> **The task**: Which of the lines below holds the string "archive"? Copy every line that does.

> **Data under study**:
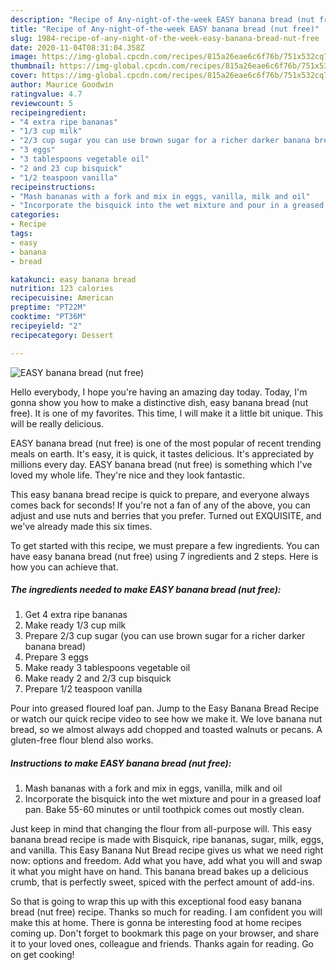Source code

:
```yaml
---
description: "Recipe of Any-night-of-the-week EASY banana bread (nut free)"
title: "Recipe of Any-night-of-the-week EASY banana bread (nut free)"
slug: 1984-recipe-of-any-night-of-the-week-easy-banana-bread-nut-free
date: 2020-11-04T08:31:04.358Z
image: https://img-global.cpcdn.com/recipes/815a26eae6c6f76b/751x532cq70/easy-banana-bread-nut-free-recipe-main-photo.jpg
thumbnail: https://img-global.cpcdn.com/recipes/815a26eae6c6f76b/751x532cq70/easy-banana-bread-nut-free-recipe-main-photo.jpg
cover: https://img-global.cpcdn.com/recipes/815a26eae6c6f76b/751x532cq70/easy-banana-bread-nut-free-recipe-main-photo.jpg
author: Maurice Goodwin
ratingvalue: 4.7
reviewcount: 5
recipeingredient:
- "4 extra ripe bananas"
- "1/3 cup milk"
- "2/3 cup sugar you can use brown sugar for a richer darker banana bread"
- "3 eggs"
- "3 tablespoons vegetable oil"
- "2 and 23 cup bisquick"
- "1/2 teaspoon vanilla"
recipeinstructions:
- "Mash bananas with a fork and mix in eggs, vanilla, milk and oil"
- "Incorporate the bisquick into the wet mixture and pour in a greased loaf pan. Bake 55-60 minutes or until toothpick comes out mostly clean."
categories:
- Recipe
tags:
- easy
- banana
- bread

katakunci: easy banana bread 
nutrition: 123 calories
recipecuisine: American
preptime: "PT22M"
cooktime: "PT36M"
recipeyield: "2"
recipecategory: Dessert

---
```



![EASY banana bread (nut free)](https://img-global.cpcdn.com/recipes/815a26eae6c6f76b/751x532cq70/easy-banana-bread-nut-free-recipe-main-photo.jpg)

Hello everybody, I hope you're having an amazing day today. Today, I'm gonna show you how to make a distinctive dish, easy banana bread (nut free). It is one of my favorites. This time, I will make it a little bit unique. This will be really delicious.

EASY banana bread (nut free) is one of the most popular of recent trending meals on earth. It's easy, it is quick, it tastes delicious. It's appreciated by millions every day. EASY banana bread (nut free) is something which I've loved my whole life. They're nice and they look fantastic.

This easy banana bread recipe is quick to prepare, and everyone always comes back for seconds! If you&#39;re not a fan of any of the above, you can adjust and use nuts and berries that you prefer. Turned out EXQUISITE, and we&#39;ve already made this six times.


To get started with this recipe, we must prepare a few ingredients. You can have easy banana bread (nut free) using 7 ingredients and 2 steps. Here is how you can achieve that.

<!--inarticleads1-->

##### The ingredients needed to make EASY banana bread (nut free):

1. Get 4 extra ripe bananas
1. Make ready 1/3 cup milk
1. Prepare 2/3 cup sugar (you can use brown sugar for a richer darker banana bread)
1. Prepare 3 eggs
1. Make ready 3 tablespoons vegetable oil
1. Make ready 2 and 2/3 cup bisquick
1. Prepare 1/2 teaspoon vanilla


Pour into greased floured loaf pan. Jump to the Easy Banana Bread Recipe or watch our quick recipe video to see how we make it. We love banana nut bread, so we almost always add chopped and toasted walnuts or pecans. A gluten-free flour blend also works. 

<!--inarticleads2-->

##### Instructions to make EASY banana bread (nut free):

1. Mash bananas with a fork and mix in eggs, vanilla, milk and oil
1. Incorporate the bisquick into the wet mixture and pour in a greased loaf pan. Bake 55-60 minutes or until toothpick comes out mostly clean.


Just keep in mind that changing the flour from all-purpose will. This easy banana bread recipe is made with Bisquick, ripe bananas, sugar, milk, eggs, and vanilla. This Easy Banana Nut Bread recipe gives us what we need right now: options and freedom. Add what you have, add what you will and swap it what you might have on hand. This banana bread bakes up a delicious crumb, that is perfectly sweet, spiced with the perfect amount of add-ins. 

So that is going to wrap this up with this exceptional food easy banana bread (nut free) recipe. Thanks so much for reading. I am confident you will make this at home. There is gonna be interesting food at home recipes coming up. Don't forget to bookmark this page on your browser, and share it to your loved ones, colleague and friends. Thanks again for reading. Go on get cooking!
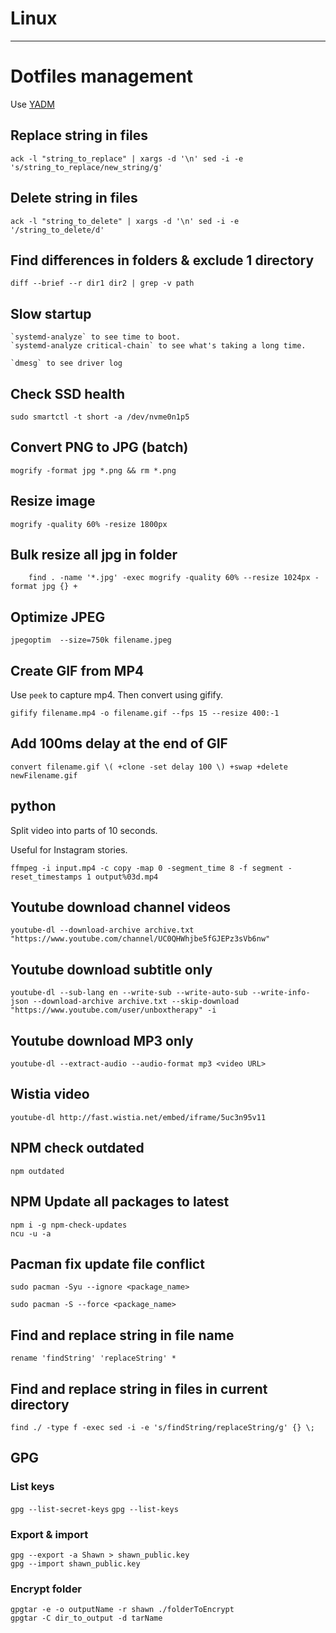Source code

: # Linux

---

# Dotfiles management

Use [YADM](https://yadm.io)

## Replace string in files

    ack -l "string_to_replace" | xargs -d '\n' sed -i -e 's/string_to_replace/new_string/g'

## Delete string in files

    ack -l "string_to_delete" | xargs -d '\n' sed -i -e '/string_to_delete/d'

## Find differences in folders & exclude 1 directory

    diff --brief --r dir1 dir2 | grep -v path

## Slow startup

    `systemd-analyze` to see time to boot.
    `systemd-analyze critical-chain` to see what's taking a long time.

    `dmesg` to see driver log

## Check SSD health

    sudo smartctl -t short -a /dev/nvme0n1p5

## Convert PNG to JPG (batch)

```
mogrify -format jpg *.png && rm *.png
```

## Resize image

```
mogrify -quality 60% -resize 1800px
```

## Bulk resize all jpg in folder

```
    find . -name '*.jpg' -exec mogrify -quality 60% --resize 1024px -format jpg {} +
```

## Optimize JPEG

```
jpegoptim  --size=750k filename.jpeg
```

## Create GIF from MP4

Use `peek` to capture mp4. Then convert using gifify.

```
gifify filename.mp4 -o filename.gif --fps 15 --resize 400:-1
```

## Add 100ms delay at the end of GIF

```
convert filename.gif \( +clone -set delay 100 \) +swap +delete newFilename.gif
```

## python

Split video into parts of 10 seconds.

Useful for Instagram stories.

```
ffmpeg -i input.mp4 -c copy -map 0 -segment_time 8 -f segment -reset_timestamps 1 output%03d.mp4
```

## Youtube download channel videos

```
youtube-dl --download-archive archive.txt "https://www.youtube.com/channel/UC0QHWhjbe5fGJEPz3sVb6nw"
```

## Youtube download subtitle only

```
youtube-dl --sub-lang en --write-sub --write-auto-sub --write-info-json --download-archive archive.txt --skip-download "https://www.youtube.com/user/unboxtherapy" -i
```

## Youtube download MP3 only

```
youtube-dl --extract-audio --audio-format mp3 <video URL>
```

## Wistia video

```
youtube-dl http://fast.wistia.net/embed/iframe/5uc3n95v11
```

## NPM check outdated

    npm outdated

## NPM Update all packages to latest

    npm i -g npm-check-updates
    ncu -u -a

## Pacman fix update file conflict

    sudo pacman -Syu --ignore <package_name>

    sudo pacman -S --force <package_name>

## Find and replace string in file name

```
rename 'findString' 'replaceString' *
```

## Find and replace string in files in current directory

```
find ./ -type f -exec sed -i -e 's/findString/replaceString/g' {} \;
```

## GPG

### List keys

`gpg --list-secret-keys`
`gpg --list-keys`

### Export & import

```
gpg --export -a Shawn > shawn_public.key
gpg --import shawn_public.key
```

### Encrypt folder

```
gpgtar -e -o outputName -r shawn ./folderToEncrypt
gpgtar -C dir_to_output -d tarName
```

> **Expected answer**:
youtube-dl --download-archive archive.txt "https://www.youtube.com/channel/UC0QHWhjbe5fGJEPz3sVb6nw"
youtube-dl --sub-lang en --write-sub --write-auto-sub --write-info-json --download-archive archive.txt --skip-download "https://www.youtube.com/user/unboxtherapy" -i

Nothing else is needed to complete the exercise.